Section 4.2 ATX Headings states:

Leading and trailing blanks are ignored in parsing inline content

and then gives # foo => <h1>foo</h1> as an example.

The term “blank” appears in the spec (v0.27) 85 times; 83 times in the phrase “blank line[s]”, once in the phrase “blank HTML comment”, and once in the above-quoted statement.

Earlier, in section 2.1, the spec takes care to define the terms “blank line”, “whitespace character”, “whitespace”, “Unicode whitespace character”, “Unicode whitespace”, “space”, and “non-whitespace character”. But the term “blank”, in reference to a character, is nowhere defined, which renders the above-quoted statement ambiguous.

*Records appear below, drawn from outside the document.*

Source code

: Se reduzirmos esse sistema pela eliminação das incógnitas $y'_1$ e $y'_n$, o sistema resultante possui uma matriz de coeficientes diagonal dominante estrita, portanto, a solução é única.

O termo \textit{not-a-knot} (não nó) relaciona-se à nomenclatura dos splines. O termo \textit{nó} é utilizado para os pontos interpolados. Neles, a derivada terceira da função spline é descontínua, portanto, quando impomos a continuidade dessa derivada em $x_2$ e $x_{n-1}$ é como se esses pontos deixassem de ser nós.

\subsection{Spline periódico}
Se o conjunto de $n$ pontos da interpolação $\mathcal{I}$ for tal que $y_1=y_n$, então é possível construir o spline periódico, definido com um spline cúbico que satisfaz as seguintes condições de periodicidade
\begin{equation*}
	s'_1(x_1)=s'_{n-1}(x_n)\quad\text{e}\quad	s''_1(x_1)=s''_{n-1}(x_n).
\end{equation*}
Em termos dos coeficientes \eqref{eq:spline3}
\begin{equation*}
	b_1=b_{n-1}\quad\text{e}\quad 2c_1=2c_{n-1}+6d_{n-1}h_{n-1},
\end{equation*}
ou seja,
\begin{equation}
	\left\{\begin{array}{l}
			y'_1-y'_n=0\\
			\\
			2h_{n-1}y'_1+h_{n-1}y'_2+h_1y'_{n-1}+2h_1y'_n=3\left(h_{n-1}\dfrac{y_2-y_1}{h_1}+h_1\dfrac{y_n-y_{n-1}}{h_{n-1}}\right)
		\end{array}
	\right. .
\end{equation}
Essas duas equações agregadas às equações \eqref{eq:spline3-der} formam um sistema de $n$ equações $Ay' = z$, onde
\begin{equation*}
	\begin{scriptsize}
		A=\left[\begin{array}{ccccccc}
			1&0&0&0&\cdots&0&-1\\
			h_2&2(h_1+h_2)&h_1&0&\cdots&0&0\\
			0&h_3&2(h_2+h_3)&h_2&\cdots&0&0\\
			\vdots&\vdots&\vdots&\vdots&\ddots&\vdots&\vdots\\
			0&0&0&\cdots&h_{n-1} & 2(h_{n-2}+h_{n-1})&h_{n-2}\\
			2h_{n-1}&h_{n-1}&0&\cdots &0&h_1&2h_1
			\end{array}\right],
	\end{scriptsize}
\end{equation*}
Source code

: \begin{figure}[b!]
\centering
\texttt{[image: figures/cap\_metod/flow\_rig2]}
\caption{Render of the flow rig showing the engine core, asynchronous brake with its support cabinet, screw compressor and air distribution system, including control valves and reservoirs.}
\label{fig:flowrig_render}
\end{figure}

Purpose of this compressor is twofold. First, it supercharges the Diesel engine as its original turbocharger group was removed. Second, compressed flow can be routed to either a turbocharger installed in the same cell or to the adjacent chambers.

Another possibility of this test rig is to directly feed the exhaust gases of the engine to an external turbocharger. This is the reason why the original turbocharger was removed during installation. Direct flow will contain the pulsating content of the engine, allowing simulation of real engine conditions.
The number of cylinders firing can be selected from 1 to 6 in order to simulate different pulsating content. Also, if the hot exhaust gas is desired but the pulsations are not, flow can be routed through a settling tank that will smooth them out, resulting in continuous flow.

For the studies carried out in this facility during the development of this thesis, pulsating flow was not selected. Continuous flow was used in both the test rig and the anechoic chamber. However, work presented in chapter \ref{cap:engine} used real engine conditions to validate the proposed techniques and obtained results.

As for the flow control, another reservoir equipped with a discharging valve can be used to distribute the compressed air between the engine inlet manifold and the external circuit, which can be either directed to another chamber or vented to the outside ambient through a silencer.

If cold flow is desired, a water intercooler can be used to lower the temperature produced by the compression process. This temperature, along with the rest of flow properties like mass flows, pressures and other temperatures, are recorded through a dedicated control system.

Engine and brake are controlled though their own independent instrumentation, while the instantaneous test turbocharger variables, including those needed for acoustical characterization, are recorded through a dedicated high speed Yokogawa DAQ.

I think that it’s clear from context and from precedent that “blank” should here be treated as synonymous with “space”, but I believe it would be prudent to make that explicit in the text.

0 Likes

#2

The Javascript reference implementation at try.commonmark.org appears to take a different approach than I expected, and treats U+0009 (horizontal tab) as a “blank.” This is evidence in favor of the proposition that “blank” should be synonymous with “whitespace character”, although it could still be “Unicode whitespace character”.

0 Likes

#3

It would be best to avoid the term “blanks” and rewrite
using one of the defined terms you mentioned in each case.

1 Like

#4

From what I’ve seen in the reference implementations, “blank” is a space or tab, NOT all whitespace (like \f or \v).

Furthermore, even when the a definition links the term “whitespace” in many cases I’ve noticed that the reference implementations really mean space or tab.

0 Likes